*WORK ORDER*. Search the material below for lines containing the string "self", and copy every one you find.
MATERIAL SUPPLIED section start
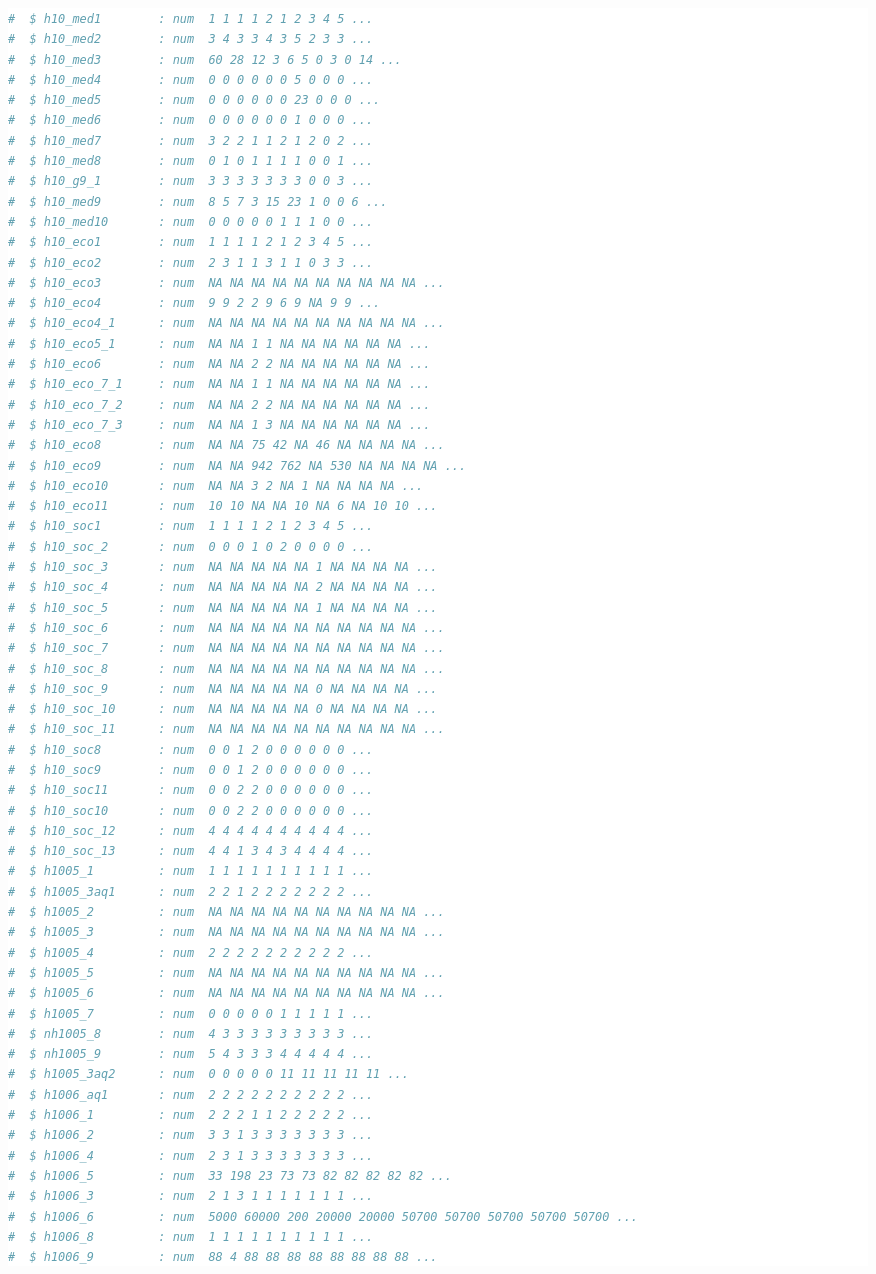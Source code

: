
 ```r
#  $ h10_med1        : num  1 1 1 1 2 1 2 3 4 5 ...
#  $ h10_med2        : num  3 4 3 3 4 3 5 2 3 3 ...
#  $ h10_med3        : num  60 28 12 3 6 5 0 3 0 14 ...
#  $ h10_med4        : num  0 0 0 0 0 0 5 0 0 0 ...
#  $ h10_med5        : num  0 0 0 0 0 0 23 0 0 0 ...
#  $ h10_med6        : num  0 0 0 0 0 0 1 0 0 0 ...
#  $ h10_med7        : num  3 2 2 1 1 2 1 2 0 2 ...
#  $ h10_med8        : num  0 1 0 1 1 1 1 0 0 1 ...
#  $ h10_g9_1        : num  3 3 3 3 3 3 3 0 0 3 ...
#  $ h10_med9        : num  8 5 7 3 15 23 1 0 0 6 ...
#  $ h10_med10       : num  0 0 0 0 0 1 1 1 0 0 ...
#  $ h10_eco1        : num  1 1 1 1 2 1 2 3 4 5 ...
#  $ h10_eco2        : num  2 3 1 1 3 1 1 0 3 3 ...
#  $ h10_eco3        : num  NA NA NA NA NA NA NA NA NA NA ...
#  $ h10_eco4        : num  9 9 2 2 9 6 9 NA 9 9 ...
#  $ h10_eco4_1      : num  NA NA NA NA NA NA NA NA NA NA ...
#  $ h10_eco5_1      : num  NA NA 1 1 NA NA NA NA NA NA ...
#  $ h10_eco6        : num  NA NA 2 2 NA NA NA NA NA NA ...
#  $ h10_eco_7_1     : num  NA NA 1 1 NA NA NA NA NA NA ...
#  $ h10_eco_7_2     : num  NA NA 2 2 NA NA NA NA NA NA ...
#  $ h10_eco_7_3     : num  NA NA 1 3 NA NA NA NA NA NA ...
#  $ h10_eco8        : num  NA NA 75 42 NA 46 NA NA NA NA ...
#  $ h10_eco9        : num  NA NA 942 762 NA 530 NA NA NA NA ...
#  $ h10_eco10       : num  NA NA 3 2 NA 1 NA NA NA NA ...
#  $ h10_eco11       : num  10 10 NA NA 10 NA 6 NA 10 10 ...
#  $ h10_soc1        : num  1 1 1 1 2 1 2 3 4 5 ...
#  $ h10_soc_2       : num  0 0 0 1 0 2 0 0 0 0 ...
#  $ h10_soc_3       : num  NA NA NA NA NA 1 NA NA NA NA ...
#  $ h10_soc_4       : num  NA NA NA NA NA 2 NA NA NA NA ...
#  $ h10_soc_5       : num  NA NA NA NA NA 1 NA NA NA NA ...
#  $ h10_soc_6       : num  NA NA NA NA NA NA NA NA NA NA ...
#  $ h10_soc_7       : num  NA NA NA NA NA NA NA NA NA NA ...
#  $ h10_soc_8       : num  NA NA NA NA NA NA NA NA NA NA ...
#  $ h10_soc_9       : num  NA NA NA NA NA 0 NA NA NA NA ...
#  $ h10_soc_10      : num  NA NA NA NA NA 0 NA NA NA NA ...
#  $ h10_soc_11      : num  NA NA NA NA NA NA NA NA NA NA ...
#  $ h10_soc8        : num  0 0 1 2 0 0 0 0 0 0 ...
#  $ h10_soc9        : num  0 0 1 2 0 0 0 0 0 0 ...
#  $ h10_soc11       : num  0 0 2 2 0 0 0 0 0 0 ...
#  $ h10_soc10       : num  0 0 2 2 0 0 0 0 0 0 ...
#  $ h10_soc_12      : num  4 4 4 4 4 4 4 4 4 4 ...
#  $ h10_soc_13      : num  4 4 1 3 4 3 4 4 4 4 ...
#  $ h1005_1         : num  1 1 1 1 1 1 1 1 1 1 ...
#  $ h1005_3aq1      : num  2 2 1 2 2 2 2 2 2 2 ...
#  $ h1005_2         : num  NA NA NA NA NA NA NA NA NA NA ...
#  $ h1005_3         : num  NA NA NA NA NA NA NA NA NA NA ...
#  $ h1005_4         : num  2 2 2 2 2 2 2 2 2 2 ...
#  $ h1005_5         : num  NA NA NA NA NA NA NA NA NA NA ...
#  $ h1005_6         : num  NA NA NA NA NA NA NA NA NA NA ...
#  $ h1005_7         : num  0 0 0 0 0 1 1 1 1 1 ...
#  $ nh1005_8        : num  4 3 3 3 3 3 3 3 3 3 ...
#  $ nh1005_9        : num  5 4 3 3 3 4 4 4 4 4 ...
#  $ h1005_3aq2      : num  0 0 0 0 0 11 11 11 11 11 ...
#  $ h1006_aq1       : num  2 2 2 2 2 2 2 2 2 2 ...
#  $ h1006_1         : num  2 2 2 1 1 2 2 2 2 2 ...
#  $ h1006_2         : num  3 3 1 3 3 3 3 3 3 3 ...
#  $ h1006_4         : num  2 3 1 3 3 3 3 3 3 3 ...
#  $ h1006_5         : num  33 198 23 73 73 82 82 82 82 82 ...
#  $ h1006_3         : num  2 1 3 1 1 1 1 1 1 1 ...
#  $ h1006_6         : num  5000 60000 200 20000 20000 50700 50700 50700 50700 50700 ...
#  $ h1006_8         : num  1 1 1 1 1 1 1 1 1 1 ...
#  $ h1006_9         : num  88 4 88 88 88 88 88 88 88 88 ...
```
MATERIAL SUPPLIED section end
MATERIAL SUPPLIED section start
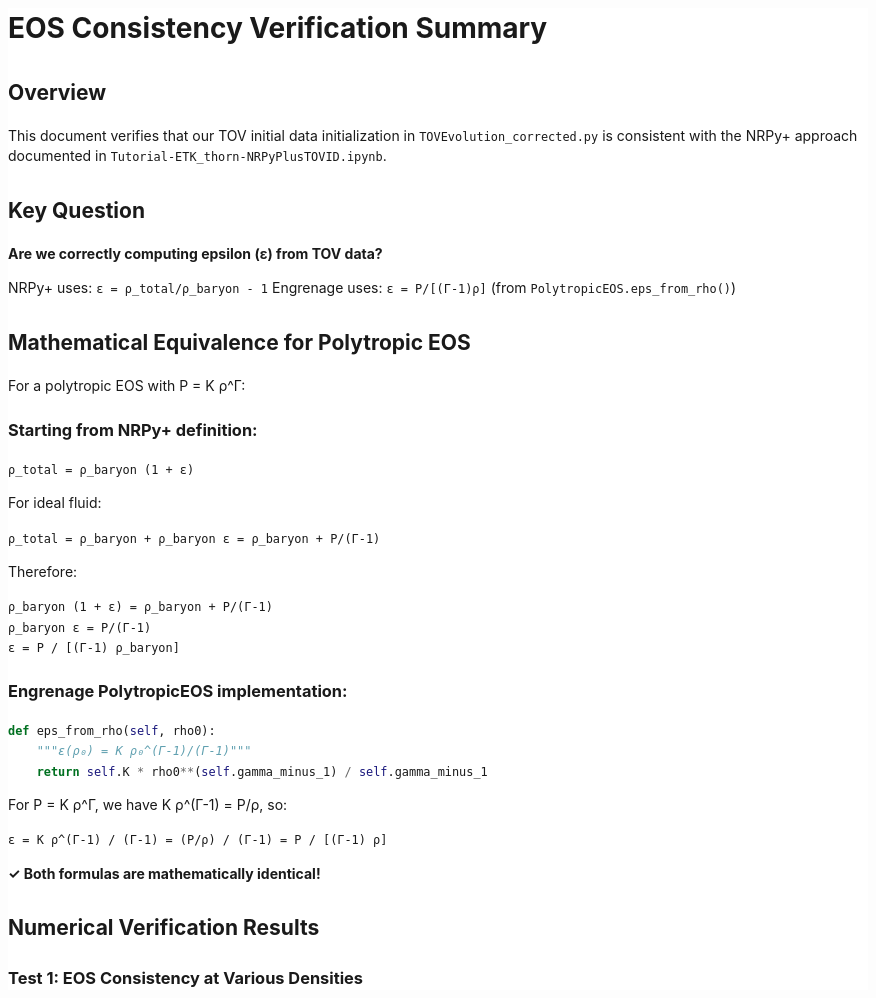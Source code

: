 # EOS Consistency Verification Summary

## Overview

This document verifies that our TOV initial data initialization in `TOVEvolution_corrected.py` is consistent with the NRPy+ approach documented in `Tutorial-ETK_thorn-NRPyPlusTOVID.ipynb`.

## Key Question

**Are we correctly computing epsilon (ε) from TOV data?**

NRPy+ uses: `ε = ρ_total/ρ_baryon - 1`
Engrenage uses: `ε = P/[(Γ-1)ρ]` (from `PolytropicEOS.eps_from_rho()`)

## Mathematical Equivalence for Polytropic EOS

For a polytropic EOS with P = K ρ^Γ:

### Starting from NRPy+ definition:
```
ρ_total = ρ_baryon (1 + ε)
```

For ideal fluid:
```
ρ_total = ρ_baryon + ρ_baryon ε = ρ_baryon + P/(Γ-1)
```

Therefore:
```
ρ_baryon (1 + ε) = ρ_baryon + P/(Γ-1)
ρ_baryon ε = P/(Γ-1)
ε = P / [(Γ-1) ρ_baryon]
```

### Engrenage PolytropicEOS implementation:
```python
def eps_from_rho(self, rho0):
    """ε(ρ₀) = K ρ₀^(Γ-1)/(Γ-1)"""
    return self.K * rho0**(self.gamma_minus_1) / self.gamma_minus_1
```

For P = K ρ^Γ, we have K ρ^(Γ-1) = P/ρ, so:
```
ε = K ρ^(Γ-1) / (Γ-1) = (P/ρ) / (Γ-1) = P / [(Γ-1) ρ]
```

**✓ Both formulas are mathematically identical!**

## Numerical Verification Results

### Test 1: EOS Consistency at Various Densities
MATERIAL SUPPLIED section end
*SOLUTION TO THIS EXERCISE*.
def eps_from_rho(self, rho0):
    return self.K * rho0**(self.gamma_minus_1) / self.gamma_minus_1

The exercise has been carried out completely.